Por Marcellus Nishimoto
O bem sucedido processo de gestão de imagem de Lady Gaga não está centrado na habilidade de criação de estridentes visuais ou de controversas declarações. Manifesta-se na original capacidade de criar vontade de ação em seus apreciadores mais entusiasmados. Ou seja, o desejo de vivenciarem, pessoalmente, as imagens hiperbólicas da cantora. Eles reproduzem desde as roupas performáticas apresentadas por ela, os clipes com múltiplos fragmentos da cultura pop ao comportamento teatralizado nos ambientes públicos. A teia de referências é tamanha que a House of Gaga – o coletivo de mais de 100 pessoas responsável por estudar, idealizar e construir as imagens da cantora – consegue estabelecer, em algum momento, um ponto de contato com a memória visual e afetiva de cada espectador. A performance racionalmente heterodoxa de Gaga quebra alguns tabus de comportamento e incentiva os fãs a vivenciar uma exposição instantânea, em escala global, nas comunidades sociais como o Youtube. Ai mora o grande trunfo. Seus admiradores, munidos da tecnologia atual e no processo de reprise doméstica da artista, são a parte ativa e mais significativa na manutenção contínua da persona de Lady Gaga. Os vídeos caseiros – alguns bem produzidos –, em paródia ou admiração se multiplicam exponencialmente e são assistidos por milhões de pessoas, tornando os novos avatares de Gaga em celebridades imediatas.

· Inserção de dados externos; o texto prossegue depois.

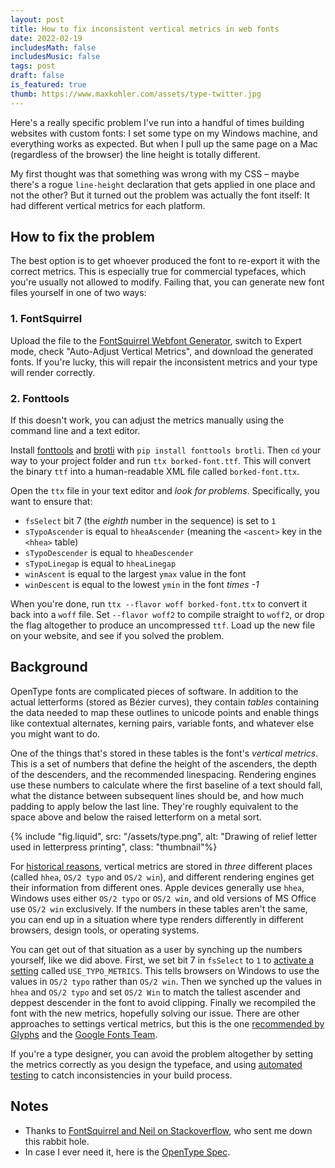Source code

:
 ```yaml
---
layout: post
title: How to fix inconsistent vertical metrics in web fonts
date: 2022-02-19
includesMath: false
includesMusic: false
tags: post
draft: false
is_featured: true
thumb: https://www.maxkohler.com/assets/type-twitter.jpg
---
```


Here's a really specific problem I've run into a handful of times building websites with custom fonts: I set some type on my Windows machine, and everything works as expected. But when I pull up the same page on a Mac (regardless of the browser) the line height is totally different.

My first thought was that something was wrong with my CSS – maybe there's a rogue `line-height` declaration that gets applied in one place and not the other? But it turned out the problem was actually the font itself: It had different vertical metrics for each platform.

## How to fix the problem

The best option is to get whoever produced the font to re-export it with the correct metrics. This is especially true for commercial typefaces, which you're usually not allowed to modify. Failing that, you can generate new font files yourself in one of two ways:

### 1. FontSquirrel

Upload the file to the [FontSquirrel Webfont Generator](https://www.fontsquirrel.com/tools/webfont-generator), switch to Expert mode, check "Auto-Adjust Vertical Metrics", and download the generated fonts. If you're lucky, this will repair the inconsistent metrics and your type will render correctly.

### 2. Fonttools

If this doesn't work, you can adjust the metrics manually using the command line and a text editor.

Install [fonttools](https://github.com/fonttools/fonttools#what-is-this) and [brotli](https://github.com/google/brotli) with `pip install fonttools brotli`. Then `cd` your way to your project folder and run `ttx borked-font.ttf`. This will convert the binary `ttf` into a human-readable XML file called `borked-font.ttx`.

Open the `ttx` file in your text editor and _look for problems_. Specifically, you want to ensure that:

- `fsSelect` bit 7 (the _eighth_ number in the sequence) is set to `1`
- `sTypoAscender` is equal to `hheaAscender` (meaning the `<ascent>` key in the `<hhea>` table)
- `sTypoDescender` is equal to `hheaDescender`
- `sTypoLinegap` is equal to `hheaLinegap`
- `winAscent` is equal to the largest `ymax` value in the font
- `winDescent` is equal to the lowest `ymin` in the font _times -1_

When you're done, run `ttx --flavor woff borked-font.ttx` to convert it back into a `woff` file. Set `--flavor woff2` to compile straight to `woff2`, or drop the flag altogether to produce an uncompressed `ttf`. Load up the new file on your website, and see if you solved the problem.

## Background

OpenType fonts are complicated pieces of software. In addition to the actual letterforms (stored as Bézier curves), they contain _tables_ containing the data needed to map these outlines to unicode points and enable things like contextual alternates, kerning pairs, variable fonts, and whatever else you might want to do.

One of the things that's stored in these tables is the font's _vertical metrics_. This is a set of numbers that define the height of the ascenders, the depth of the descenders, and the recommended linespacing. Rendering engines use these numbers to calculate where the first baseline of a text should fall, what the distance between subsequent lines should be, and how much padding to apply below the last line. They're roughly equivalent to the space above and below the raised letterform on a metal sort.

{% include "fig.liquid", src: "/assets/type.png", alt: "Drawing of relief letter used in letterpress printing", class: "thumbnail"%}

For [historical reasons](https://docs.microsoft.com/en-us/typography/opentype/), vertical metrics are stored in _three_ different places (called `hhea`, `OS/2 typo` and `OS/2 win`), and different rendering engines get their information from different ones. Apple devices generally use `hhea`, Windows uses either `OS/2 typo` or `OS/2 win`, and old versions of MS Office use `OS/2 win` exclusively. If the numbers in these tables aren't the same, you can end up in a situation where type renders differently in different browsers, design tools, or operating systems.

You can get out of that situation as a user by synching up the numbers yourself, like we did above. First, we set bit 7 in `fsSelect` to `1` to [activate a setting](https://docs.microsoft.com/en-us/typography/opentype/spec/os2#fsselection) called `USE_TYPO_METRICS`. This tells browsers on Windows to use the values in `OS/2 typo` rather than `OS/2 win`. Then we synched up the values in `hhea` and `OS/2 typo` and set `OS/2 Win` to match the tallest ascender and deppest descender in the font to avoid clipping. Finally we recompiled the font with the new metrics, hopefully solving our issue. There are other approaches to settings vertical metrics, but this is the one [recommended by Glyphs](https://glyphsapp.com/learn/vertical-metrics#g-the-webfontstrategy-2019) and the [Google Fonts Team](https://github.com/googlefonts/gf-docs/tree/main/VerticalMetrics#vertical-metrics).

If you're a type designer, you can avoid the problem altogether by setting the metrics correctly as you design the typeface, and using [automated testing](https://github.com/googlefonts/fontbakery) to catch inconsistencies in your build process.

## Notes

- Thanks to [FontSquirrel and Neil on Stackoverflow](https://stackoverflow.com/questions/10044130/custom-fonts-with-different-vertical-metrics-between-oss), who sent me down this rabbit hole.
- In case I ever need it, here is the [OpenType Spec](https://docs.microsoft.com/en-us/typography/opentype/spec/hhea).
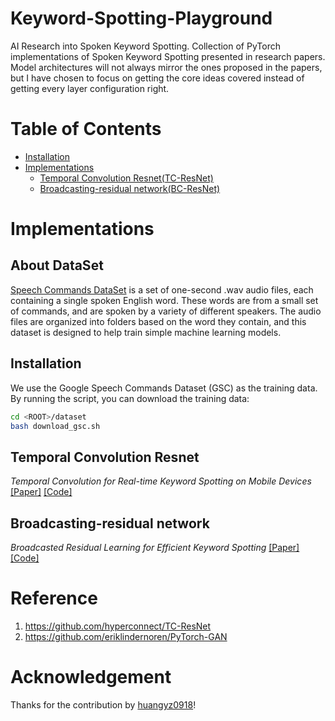 # Keyword-Spotting-Playground
AI Research into Spoken Keyword Spotting. 
Collection of PyTorch implementations of Spoken Keyword Spotting presented in research papers.
Model architectures will not always mirror the ones proposed in the papers, but I have chosen to focus on getting the core ideas covered instead of getting every layer configuration right. 

# Table of Contents
  * [Installation](#installation)
  * [Implementations](#implementations)
    + [Temporal Convolution Resnet(TC-ResNet)](#temporal-convolution-resnet)
    + [Broadcasting-residual network(BC-ResNet)](#broadcasting-residual-network)

# Implementations
## About DataSet
[Speech Commands DataSet](https://ai.googleblog.com/2017/08/launching-speech-commands-dataset.html) is a set of one-second .wav audio files, each containing a single spoken English word.
These words are from a small set of commands, and are spoken by a variety of different speakers.
The audio files are organized into folders based on the word they contain, and this dataset is designed to help train simple machine learning models.

## Installation
We use the Google Speech Commands Dataset (GSC) as the training data. By running the script, you can download the training data:

```bash
cd <ROOT>/dataset
bash download_gsc.sh
```

## Temporal Convolution Resnet
_Temporal Convolution for Real-time Keyword Spotting on Mobile Devices_
[[Paper]](https://arxiv.org/abs/1904.03814) [[Code]](networks/tcresnet.py)

## Broadcasting-residual network
_Broadcasted Residual Learning for Efficient Keyword Spotting_
[[Paper]](https://arxiv.org/abs/2106.04140) [[Code]](networks/bcresnet.py)

# Reference
1. https://github.com/hyperconnect/TC-ResNet
2. https://github.com/eriklindernoren/PyTorch-GAN

# Acknowledgement
Thanks for the contribution by [huangyz0918](https://github.com/huangyz0918)!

As músicas são, por obviedade, o ponto inicial de contato da cantora. Suas composições são soluções aprendidas do repertório pop, sem pretensas vontades. Mas também são construídas no mesmo método das imagens: com multi-citações do passado recente em cruzamento estético dançante. A última música de trabalho da cantora, Alejandro, possui a batida que relembra instantaneamente o som do sueco Ace of Base, grupo dance de sucesso nos anos 90. O clipe da composição revisita a diva declarada da artista, Madonna, tanto nos apelos coreográficos quanto nos figurinos assinados, agora, por Giorgio Armani. Os vídeos das músicas Vogue e Express Yourself, ambos de Madonna, e o estilista Jean Paul Gaultier são parodiados como se Lady Gaga fosse, também, um avatar da rainha do pop. Uma Gaga em comportamento auto-apreciativo semelhante aos seus fãs digitais.
Ao criar esse caldeirão de referências, Lady Gaga valida e toma a dianteira na conveniência de se fantasiar e viver a personagem do homenageado, ou vários. Madonna sempre se preocupou em criar tendências quando elas eram ainda sistematicamente ditadas pela elite. Misturou-as com as ruas, definiu comportamentos, serviu de canal para a legitimação da multiplicidade de gêneros e sexualidades. Foi a precursora do chamado marketing pessoal, alimentando a mídia de acordo com as suas necessidades. E se valeu de um staff de colaboradores em sintonia com as tendências apontadas como emergentes. A originalidade e superação de Lady Gaga está na reprise fragmentada e plural de espíritos anteriores, na mudança radical e quase imediata de sua imagem e no entendimento absoluto do discurso pop de Andy Warhol: "todos terão seus 15 minutos de fama"; ou, no caso, 9:59 minutos, o tempo máximo de um vídeo no Youtube.
PS: O Youtube anuciou (28-07-10) que acaba de aumentar o tempo de upload dos vídeos para 15 minutos. Andy Warhol era um profeta.